His first draft was polished. Professional. And completely soulless.
I'll call him Stephen. He'd written books. Run corporate workshops for years. He knew how to command a room, or so he thought.
Stephen was selected for our TEDx event because he had a powerful idea backed by a compelling personal story. But when he delivered his first draft, none of that came through.
It was too corporate. Too plastic. Written to project authority rather than create connection.
𝗜𝘁 𝘄𝗮𝘀 𝗹𝗶𝗽𝘀𝘁𝗶𝗰𝗸 𝗼𝗻 𝗮 𝗽𝗶𝗴.
I pushed back. Hard. I told him the techniques were fine, but the talk had no soul. He needed to bring in his own story. Show some vulnerability. Let the audience see the human behind the expertise.
This was uncomfortable for him. He'd spent years building an authoritative persona. Letting that guard down felt risky.
But he trusted me. And he did the work.
The final version opened with a personal story—relatable, vulnerable, real. Within the first minute, the audience was with him. Not because he dominated the room. Because he invited them in.

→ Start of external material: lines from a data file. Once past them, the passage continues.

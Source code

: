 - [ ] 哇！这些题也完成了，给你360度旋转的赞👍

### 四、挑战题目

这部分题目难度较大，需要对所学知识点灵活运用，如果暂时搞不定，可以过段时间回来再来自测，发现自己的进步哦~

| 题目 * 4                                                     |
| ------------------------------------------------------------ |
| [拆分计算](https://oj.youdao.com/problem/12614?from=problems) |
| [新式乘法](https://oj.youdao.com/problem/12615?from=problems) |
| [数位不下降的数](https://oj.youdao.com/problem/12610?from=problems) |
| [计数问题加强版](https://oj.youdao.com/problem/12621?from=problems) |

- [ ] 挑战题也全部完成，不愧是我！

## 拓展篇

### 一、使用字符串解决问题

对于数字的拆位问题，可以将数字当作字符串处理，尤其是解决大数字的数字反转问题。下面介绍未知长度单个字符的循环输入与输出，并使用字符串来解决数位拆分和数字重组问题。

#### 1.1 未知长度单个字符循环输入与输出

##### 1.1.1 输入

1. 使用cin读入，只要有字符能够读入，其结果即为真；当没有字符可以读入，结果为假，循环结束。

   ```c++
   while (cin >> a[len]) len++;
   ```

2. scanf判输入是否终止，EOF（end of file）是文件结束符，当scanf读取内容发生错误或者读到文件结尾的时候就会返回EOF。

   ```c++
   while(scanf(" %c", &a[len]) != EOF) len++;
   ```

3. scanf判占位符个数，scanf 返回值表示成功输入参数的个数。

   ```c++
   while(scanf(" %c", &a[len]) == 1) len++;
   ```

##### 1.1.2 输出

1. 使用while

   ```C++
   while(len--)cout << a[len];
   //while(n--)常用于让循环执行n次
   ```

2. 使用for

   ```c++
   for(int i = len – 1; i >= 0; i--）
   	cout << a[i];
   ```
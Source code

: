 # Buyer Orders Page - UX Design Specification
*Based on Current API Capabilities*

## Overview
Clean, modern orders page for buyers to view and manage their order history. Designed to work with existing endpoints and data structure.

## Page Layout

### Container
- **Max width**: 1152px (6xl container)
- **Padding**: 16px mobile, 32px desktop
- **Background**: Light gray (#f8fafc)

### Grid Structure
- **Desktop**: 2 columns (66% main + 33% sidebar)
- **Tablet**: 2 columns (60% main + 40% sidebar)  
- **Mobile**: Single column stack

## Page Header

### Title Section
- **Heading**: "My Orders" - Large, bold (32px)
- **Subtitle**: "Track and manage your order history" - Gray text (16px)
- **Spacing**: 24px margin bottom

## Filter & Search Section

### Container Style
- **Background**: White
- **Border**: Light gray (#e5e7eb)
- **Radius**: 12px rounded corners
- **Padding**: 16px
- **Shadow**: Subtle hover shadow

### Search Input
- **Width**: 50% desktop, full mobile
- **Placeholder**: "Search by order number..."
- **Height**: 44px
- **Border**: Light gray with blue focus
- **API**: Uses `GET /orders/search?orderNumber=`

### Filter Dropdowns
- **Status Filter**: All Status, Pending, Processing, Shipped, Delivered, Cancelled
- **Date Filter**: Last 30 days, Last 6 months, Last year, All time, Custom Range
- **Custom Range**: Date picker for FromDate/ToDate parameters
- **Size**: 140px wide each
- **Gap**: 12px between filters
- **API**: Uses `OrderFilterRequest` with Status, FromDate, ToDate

The talk was a success. Afterward, Stephen thanked me and said it would change how he approached every talk and workshop going forward.
Here's what I've learned coaching speakers: the ones who try to project authority often create distance. The ones willing to show humanity create connection.
Polished delivery without genuine connection is just performance. And audiences can feel the difference.
As Eckhart Tolle put it: "𝘗𝘰𝘸𝘦𝘳 𝘰𝘷𝘦𝘳 𝘰𝘵𝘩𝘦𝘳𝘴 𝘪𝘴 𝘸𝘦𝘢𝘬𝘯𝘦𝘴𝘴 𝘥𝘪𝘴𝘨𝘶𝘪𝘴𝘦𝘥 𝘢𝘴 𝘴𝘵𝘳𝘦𝘯𝘨𝘵𝘩."
Real authority doesn't come from dominating the room. It comes from serving it.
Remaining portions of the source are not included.